Under the influence of Walter Plecker, Bureau of Vital Statistics registrar, Virginians were legally defined as “white” or “colored.” Anyone with one Black ancestor was not “racially pure” and became identified as “colored.” This category included most Indigenous Virginians, depriving them of their cultural heritage, because Plecker believed all Indigenous people in the state were of mixed race.
The Act supported the belief of those in power that the white race was superior in “morals, mental powers and cultural fitness.” To enforce their views, interracial marriage was prohibited in Virginia and all other aspects of life segregated. The intermarriage section of the Act was overturned by Loving v. Virginia in 1967, and the Virginia Assembly repealed the remainder of the act in 1975.
The Constitution’s 13th Amendment, which abolished slavery in 1865, was just the first legislative step in a long road to legalizing civil rights in America. Many states found ways to keep African Americans oppressed, despite the 14th Amendment, which granted citizenship to those who had been formerly enslaved, and the 15th Amendment, which gave all men, regardless of race, the right to vote.

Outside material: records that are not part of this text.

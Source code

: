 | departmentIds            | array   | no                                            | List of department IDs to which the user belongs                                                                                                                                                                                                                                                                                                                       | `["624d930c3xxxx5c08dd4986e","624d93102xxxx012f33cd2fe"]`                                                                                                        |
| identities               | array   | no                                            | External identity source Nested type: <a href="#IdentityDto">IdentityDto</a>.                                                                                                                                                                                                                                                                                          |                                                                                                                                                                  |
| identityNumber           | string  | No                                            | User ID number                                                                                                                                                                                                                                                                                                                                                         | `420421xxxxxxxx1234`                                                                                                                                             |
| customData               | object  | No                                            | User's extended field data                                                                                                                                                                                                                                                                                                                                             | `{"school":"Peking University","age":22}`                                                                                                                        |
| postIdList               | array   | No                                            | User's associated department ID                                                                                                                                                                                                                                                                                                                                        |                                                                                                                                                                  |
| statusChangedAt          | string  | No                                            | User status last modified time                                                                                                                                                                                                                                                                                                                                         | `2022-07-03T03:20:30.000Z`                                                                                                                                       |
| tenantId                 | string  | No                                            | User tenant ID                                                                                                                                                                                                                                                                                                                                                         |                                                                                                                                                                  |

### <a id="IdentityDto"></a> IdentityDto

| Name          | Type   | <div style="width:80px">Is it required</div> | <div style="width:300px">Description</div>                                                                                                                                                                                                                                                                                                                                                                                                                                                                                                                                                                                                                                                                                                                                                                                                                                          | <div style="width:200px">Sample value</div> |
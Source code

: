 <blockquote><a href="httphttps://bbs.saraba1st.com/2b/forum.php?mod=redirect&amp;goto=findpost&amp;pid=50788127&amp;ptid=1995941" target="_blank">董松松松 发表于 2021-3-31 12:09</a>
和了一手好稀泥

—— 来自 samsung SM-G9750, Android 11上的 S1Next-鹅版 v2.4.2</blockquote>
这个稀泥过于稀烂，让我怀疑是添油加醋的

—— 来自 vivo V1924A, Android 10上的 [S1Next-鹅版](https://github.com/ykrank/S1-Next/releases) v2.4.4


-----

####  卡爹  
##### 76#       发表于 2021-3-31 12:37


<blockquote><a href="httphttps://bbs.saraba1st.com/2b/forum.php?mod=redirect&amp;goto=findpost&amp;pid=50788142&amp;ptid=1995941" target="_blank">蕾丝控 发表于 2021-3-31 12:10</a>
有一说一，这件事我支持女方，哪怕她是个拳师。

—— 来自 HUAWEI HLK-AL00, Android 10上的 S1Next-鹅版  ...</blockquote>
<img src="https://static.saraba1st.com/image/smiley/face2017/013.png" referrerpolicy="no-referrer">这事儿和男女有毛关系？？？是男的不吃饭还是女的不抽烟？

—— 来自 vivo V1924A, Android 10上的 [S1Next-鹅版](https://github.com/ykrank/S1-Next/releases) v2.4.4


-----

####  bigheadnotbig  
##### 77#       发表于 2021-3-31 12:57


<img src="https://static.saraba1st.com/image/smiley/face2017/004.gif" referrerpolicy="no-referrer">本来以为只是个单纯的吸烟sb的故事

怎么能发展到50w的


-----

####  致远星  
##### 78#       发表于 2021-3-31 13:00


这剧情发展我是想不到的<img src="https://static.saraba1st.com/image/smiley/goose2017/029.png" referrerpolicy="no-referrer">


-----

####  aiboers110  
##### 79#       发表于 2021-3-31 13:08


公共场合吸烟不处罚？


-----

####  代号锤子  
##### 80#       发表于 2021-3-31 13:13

Literacy tests, poll taxes, Jim Crow laws, and the Ku Klux Klan acted to marginalize and intimidate Black citizens. The Civil Rights Act, proposed by Martin Luther King, Jr. as the “Second Emancipation Proclamation,” was signed into law by President Lyndon Johnson. It ended segregation in public places and prohibited employment discrimination based on personal identifiers such as skin color.
Unlike the earlier civil rights movement that was organized around charismatic leaders like Martin Luther King, Black Lives Matter is a decentralized grassroots effort aided by modern technology. It was set in motion on social media following the 2012 acquittal of a vigilante in the shooting and death of Black teen Trayvon Martin.
The movement grew in strength with public access to footage from police body cameras and private cell phone videos of violence against other Black individuals. The 2020 murder of George Floyd at the hands of a Minneapolis policeman was a major galvanizing moment leading to global protest marches, calls for police reform, and demands for significant social and political change that would value Black lives in all areas of American life.
Just as the past has woven threads into our present, we have the power to strengthen or pull apart our nation’s fabric with choices we make today. Marginalized communities struggle for equal access to healthcare, economic opportunities, quality education and voting rights. What will you do for social justice and racial equality to provide better lives for all citizens?